MATERIAL FOR THIS TASK:
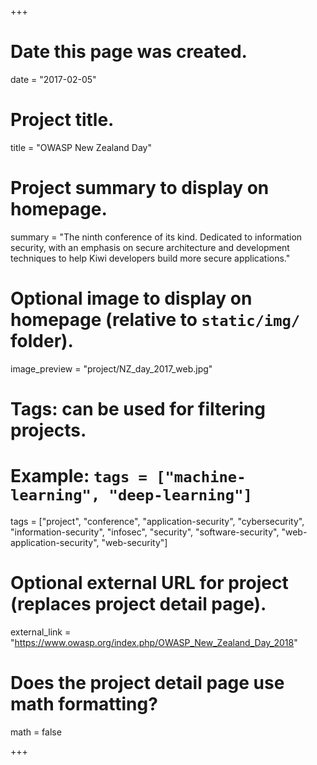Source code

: +++
# Date this page was created.
date = "2017-02-05"

# Project title.
title = "OWASP New Zealand Day"

# Project summary to display on homepage.
summary = "The ninth conference of its kind. Dedicated to information security, with an emphasis on secure architecture and development techniques to help Kiwi developers build more secure applications."

# Optional image to display on homepage (relative to `static/img/` folder).
image_preview = "project/NZ_day_2017_web.jpg"

# Tags: can be used for filtering projects.
# Example: `tags = ["machine-learning", "deep-learning"]`
tags = ["project", "conference", "application-security", "cybersecurity", "information-security", "infosec", "security", "software-security", "web-application-security", "web-security"]

# Optional external URL for project (replaces project detail page).
external_link = "https://www.owasp.org/index.php/OWASP_New_Zealand_Day_2018"

# Does the project detail page use math formatting?
math = false

+++
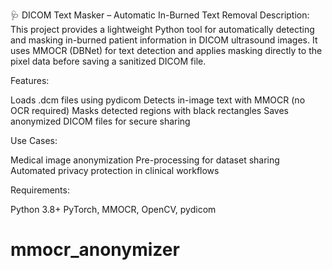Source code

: 🩺 DICOM Text Masker – Automatic In-Burned Text Removal
Description:
This project provides a lightweight Python tool for automatically detecting and masking in-burned patient information in DICOM ultrasound images. It uses MMOCR (DBNet) for text detection and applies masking directly to the pixel data before saving a sanitized DICOM file.

Features:

Loads .dcm files using pydicom
Detects in-image text with MMOCR (no OCR required)
Masks detected regions with black rectangles
Saves anonymized DICOM files for secure sharing

Use Cases:

Medical image anonymization
Pre-processing for dataset sharing
Automated privacy protection in clinical workflows

Requirements:

Python 3.8+
PyTorch, MMOCR, OpenCV, pydicom

# mmocr_anonymizer
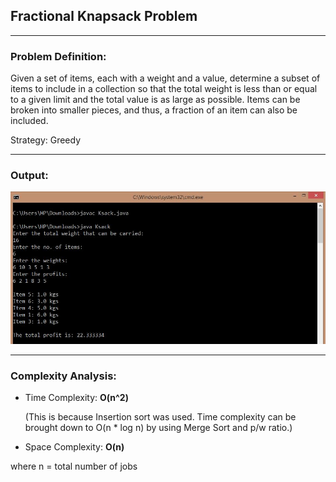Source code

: ## Fractional Knapsack Problem

-----------------------------------------
### Problem Definition:
Given a set of items, each with a weight and a value, determine a subset of items to include in a collection so that the total weight is less than or equal to a given limit and the total value is as large as possible. Items can be broken into smaller pieces, and thus, a fraction of an item can also be included. 

Strategy: Greedy

------------------------------------------
### Output:

<p align="center">
    <img src="./output.jpg">
</p>

------------------------------------------
### Complexity Analysis:

* Time Complexity: **O(n^2)** 
  
  (This is because Insertion sort was used. Time complexity can be brought down to O(n * log n) by using Merge Sort and p/w ratio.) 
  
* Space Complexity: **O(n)** 

where n = total number of jobs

WHAT IS REQUIRED: In which lines of the records does the word "pydicom" appear? Copy each of them.

ANSWER SPACE:
Loads .dcm files using pydicom
PyTorch, MMOCR, OpenCV, pydicom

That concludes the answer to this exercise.